Walaupun demikian, pendapat dari konsiliator tersebut tidak mengikat
sebagaimana mengikatnya putusan arbitrase.
Ketidakterikatan
para pihak terhadap pendapat yang diajukan oleh konsiliator mengenai sengketa
yang dihadapi oleh para pihak tersebut, menyebabkan penyelesaiannya sangat
tergantung pada kesukarelaan para pihak.
Cara konsiliasi
ditempuh atas inisiatif salah satu pihak atau para pihak membawa sengketa
konsumen ke BPSK yang ditangani oleh Majelis Badan Penyelesaian Sengketa
Konsumen yang bersifat pasif dalam persidangan. Sebagai pemerantara antara para
pihak yang bersengketa, Majelis BPSK bertugas:
a. Memanggil
konsumen dan pelaku usaha yang bersengketa;
b. Memanggil saksi
dan saksi ahli bila diperlukan;
c. Menyediakan
forum bagi konsumen dan pelaku usaha yang bersengketa;
d. Menjawab
pertanyaan konsumen dan pelaku usaha, perihal peraturan perundang-undangan di
bidang perlindungan konsumen.
Berdasarkan
Pasal 29 Surat Keputusan Menperindag Nomor 350/MPP/kep/12/2001, bahwa prinsip
tata cara Penyelesaian Sengketa Konsumen (PSK) dengan cara konsiliasi ada 2
(dua) yaitu: Pertama, proses penyelesaian sengketa konsumen menyangkut bentuk
maupun jumlah ganti rugi diserahkan sepenuhnya kepada para pihak, sedangkan
Majelis BPSK bertindak pasif sebagai konsiliator. Kedua, hasil musyawarah konsumen dan pelaku usaha dikeluarkan dalam
bentuk keputusan BPSK.
2.
Mediasi
Dalam Pasal 6 ayat (3) Undang-Undang
Nomor 30 Tahun 1999 dikatakan bahwa atas kesepakatan tertulis para pihak
sengketa atau beda pendapat diselesaikan melalui bantuan seorang atau lebih
penasihat ahli maupun melalui seorang mediator.
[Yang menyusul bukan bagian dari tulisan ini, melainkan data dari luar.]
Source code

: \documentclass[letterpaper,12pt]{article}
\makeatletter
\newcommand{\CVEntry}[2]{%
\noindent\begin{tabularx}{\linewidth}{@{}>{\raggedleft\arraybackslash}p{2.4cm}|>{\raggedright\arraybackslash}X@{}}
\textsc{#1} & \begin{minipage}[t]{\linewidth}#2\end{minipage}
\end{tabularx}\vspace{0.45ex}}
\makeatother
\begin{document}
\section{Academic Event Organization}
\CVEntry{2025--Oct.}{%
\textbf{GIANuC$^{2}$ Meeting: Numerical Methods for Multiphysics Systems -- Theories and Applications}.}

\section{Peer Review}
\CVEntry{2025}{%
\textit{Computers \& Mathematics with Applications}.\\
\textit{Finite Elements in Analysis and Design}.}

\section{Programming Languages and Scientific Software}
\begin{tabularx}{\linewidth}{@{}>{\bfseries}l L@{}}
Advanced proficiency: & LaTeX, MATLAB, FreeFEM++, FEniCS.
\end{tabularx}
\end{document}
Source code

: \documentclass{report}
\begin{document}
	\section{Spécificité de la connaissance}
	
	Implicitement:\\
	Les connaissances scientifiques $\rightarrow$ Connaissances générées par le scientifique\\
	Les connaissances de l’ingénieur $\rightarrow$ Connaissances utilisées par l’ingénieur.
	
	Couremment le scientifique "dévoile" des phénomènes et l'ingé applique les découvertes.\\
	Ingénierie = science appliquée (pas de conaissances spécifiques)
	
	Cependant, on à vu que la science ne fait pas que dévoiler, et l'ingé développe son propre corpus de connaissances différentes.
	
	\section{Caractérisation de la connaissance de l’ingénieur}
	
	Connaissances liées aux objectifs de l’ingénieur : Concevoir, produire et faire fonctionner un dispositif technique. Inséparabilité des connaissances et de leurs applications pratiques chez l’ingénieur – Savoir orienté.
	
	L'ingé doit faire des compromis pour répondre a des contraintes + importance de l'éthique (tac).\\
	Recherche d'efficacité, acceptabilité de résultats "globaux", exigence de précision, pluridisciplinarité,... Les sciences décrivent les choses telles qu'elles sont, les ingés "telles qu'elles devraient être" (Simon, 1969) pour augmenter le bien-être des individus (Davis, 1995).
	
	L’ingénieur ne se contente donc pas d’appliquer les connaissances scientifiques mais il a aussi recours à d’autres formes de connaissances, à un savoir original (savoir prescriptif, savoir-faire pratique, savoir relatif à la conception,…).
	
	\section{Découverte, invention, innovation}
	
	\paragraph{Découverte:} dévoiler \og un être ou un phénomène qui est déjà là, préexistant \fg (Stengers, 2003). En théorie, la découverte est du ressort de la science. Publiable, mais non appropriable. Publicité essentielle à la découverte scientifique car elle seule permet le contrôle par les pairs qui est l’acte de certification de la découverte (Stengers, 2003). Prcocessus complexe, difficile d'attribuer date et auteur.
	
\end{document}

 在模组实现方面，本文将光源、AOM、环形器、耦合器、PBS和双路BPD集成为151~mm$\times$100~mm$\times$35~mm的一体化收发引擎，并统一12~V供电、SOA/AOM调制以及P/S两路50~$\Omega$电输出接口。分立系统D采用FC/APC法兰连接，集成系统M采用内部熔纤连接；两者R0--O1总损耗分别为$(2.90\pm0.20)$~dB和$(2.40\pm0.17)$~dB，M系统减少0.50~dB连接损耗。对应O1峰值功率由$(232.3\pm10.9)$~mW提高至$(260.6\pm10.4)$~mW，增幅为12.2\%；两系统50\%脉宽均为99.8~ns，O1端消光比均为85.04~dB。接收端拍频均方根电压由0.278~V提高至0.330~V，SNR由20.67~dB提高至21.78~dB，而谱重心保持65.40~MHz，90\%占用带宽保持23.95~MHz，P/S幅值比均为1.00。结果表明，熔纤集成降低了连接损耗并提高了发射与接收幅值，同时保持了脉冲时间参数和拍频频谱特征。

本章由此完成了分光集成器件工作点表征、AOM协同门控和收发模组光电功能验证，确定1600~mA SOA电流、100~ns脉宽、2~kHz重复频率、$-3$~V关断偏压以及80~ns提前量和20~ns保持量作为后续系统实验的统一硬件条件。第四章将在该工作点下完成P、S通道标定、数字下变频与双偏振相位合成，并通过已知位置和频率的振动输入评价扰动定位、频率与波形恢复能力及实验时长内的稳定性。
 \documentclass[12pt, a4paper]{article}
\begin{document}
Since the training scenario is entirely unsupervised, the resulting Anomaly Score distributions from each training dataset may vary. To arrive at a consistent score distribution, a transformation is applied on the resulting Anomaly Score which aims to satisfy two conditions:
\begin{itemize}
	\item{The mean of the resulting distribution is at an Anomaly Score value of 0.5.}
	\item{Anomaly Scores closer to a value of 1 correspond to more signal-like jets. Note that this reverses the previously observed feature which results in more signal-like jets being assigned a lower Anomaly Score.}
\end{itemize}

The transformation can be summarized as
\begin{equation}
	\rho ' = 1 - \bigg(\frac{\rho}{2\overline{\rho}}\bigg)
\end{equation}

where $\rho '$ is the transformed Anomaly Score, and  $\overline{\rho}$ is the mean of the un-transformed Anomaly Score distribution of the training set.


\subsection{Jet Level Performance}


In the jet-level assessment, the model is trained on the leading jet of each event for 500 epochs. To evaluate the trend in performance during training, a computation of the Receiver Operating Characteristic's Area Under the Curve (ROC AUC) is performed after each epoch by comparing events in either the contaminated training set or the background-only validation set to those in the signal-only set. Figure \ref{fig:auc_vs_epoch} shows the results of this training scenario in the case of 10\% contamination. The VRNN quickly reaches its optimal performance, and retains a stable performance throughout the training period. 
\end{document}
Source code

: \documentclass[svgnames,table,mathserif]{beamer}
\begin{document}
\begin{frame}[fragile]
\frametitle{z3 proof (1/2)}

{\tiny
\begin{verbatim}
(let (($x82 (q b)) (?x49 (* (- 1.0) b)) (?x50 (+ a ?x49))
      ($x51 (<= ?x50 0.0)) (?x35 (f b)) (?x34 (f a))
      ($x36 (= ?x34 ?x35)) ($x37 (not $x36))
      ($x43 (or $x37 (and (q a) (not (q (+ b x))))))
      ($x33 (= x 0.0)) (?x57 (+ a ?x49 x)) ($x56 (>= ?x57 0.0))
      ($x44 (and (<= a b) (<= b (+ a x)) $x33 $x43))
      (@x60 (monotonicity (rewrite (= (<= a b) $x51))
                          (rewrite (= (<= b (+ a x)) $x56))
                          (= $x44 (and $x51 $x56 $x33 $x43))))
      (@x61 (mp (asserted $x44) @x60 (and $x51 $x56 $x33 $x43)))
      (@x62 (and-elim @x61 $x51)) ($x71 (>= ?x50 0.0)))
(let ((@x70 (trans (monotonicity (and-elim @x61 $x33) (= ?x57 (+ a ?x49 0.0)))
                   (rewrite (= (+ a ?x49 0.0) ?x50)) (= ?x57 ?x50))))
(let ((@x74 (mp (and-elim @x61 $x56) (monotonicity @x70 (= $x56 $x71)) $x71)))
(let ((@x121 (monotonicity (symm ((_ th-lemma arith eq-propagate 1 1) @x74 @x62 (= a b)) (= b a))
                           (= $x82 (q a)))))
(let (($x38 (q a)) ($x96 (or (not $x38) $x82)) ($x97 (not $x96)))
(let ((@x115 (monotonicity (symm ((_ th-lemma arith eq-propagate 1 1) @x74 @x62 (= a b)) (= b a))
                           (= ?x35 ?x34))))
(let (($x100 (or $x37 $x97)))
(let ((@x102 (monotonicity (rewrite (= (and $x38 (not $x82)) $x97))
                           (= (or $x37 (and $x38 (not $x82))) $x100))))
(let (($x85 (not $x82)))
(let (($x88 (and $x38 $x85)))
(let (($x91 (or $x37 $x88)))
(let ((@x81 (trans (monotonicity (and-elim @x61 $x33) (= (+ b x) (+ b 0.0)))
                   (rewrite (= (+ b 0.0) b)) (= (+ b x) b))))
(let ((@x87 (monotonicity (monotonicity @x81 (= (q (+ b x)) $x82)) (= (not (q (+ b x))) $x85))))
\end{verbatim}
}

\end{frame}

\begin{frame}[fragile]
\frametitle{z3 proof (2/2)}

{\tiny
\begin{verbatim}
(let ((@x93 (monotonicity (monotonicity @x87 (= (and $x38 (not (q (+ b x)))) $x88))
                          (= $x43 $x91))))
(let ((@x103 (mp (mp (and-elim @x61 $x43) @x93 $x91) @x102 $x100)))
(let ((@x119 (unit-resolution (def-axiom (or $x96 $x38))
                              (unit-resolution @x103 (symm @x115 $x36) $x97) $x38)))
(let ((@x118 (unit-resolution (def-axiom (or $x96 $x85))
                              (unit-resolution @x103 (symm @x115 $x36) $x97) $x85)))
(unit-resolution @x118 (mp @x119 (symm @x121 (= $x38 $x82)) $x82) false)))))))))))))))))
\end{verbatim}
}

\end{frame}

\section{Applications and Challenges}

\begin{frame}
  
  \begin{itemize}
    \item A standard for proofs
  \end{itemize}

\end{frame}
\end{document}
Menurut Riskin dan Westbrook, mediasi
merupakan:
Mediasi is an
informal process in which a neutral third party helps other resove a dispute or
plan a transaction but does not (and ordinarily does not have the power to)
impose a solution.
Sementara
menurut Pasal 1 angka 10 Keputusan Menteri Perindustrian dan Perdagangan Nomor
350/MPP/Kep/12/2001, menjelaskan bahwa mediasi merupakan proses penyelesaian
sengketa konsumen di luar pengadilan dengan perantaraan BPSK sebagai penasihat
dan penyelesaiannya diserahkan kepada para pihak. Penyelesaian dengan cara ini
dilakukan sendiri oleh para pihak yang bersengketa dengan didampingi oleh
majelis yang bertindaak aktif sebagai mediator. Cara mediasi ini hampir sama
dengan cara konsiliasi, yang membedakan diantara keduanya adalah kalau mediasi
didampingi oleh majelis yang aktif, sedangkan cara konsiliasi didampingi
majelis yang pasif.
Dengan
demikian, dapat dikatakan bahwa mediasi merupakan proses negosiasi pemecahan
masalah dimana pihak luar yang tidak memihak (impartial) bekerja sama dengan
pihak yang bersengketa untuk membantu memperoleh kesepakatan perjanjian dengan
memuaskan. Berbeda dengan hakim atau arbiter, mediator tidak mempunyai wewenang
untuk memutuskan sengketa. Mediator hanya membantu para pihak untuk
menyelesaikan persoalan-persoalan yang dikuasakan kepadanya. Jadi dalam hal ini
peran mediator sangat terbatas, yaitu pada hakikatnya hanya menolong para pihak
untuk mencari jalan keluar dari persengketaan yang mereka hadapi, sehingga
hasil penyelesaian dalam bentu kompromi terletak sepenuhnya pada kesepakatan
para pihak, dan kekuatannya tidak secara mutlak mengakhiri sengketa final dan
tidak pula mengikat secara mutlak tapi tergantung pada itikad baik untuk
memenuhi secara sukarela.
Keuntungan
penyelesaian sengketa melalui mediasi ini adalah karena cara pendekatan
penyelesaian diarahkan pada kerja sama untuk mencapai kompromi, sehingga
masing-masing pihak tidak perlu saling mempertahankan fakta dan bukti yang
mereka miliki, serta tidak membela dan mempertahankan kebenaran masing-masing.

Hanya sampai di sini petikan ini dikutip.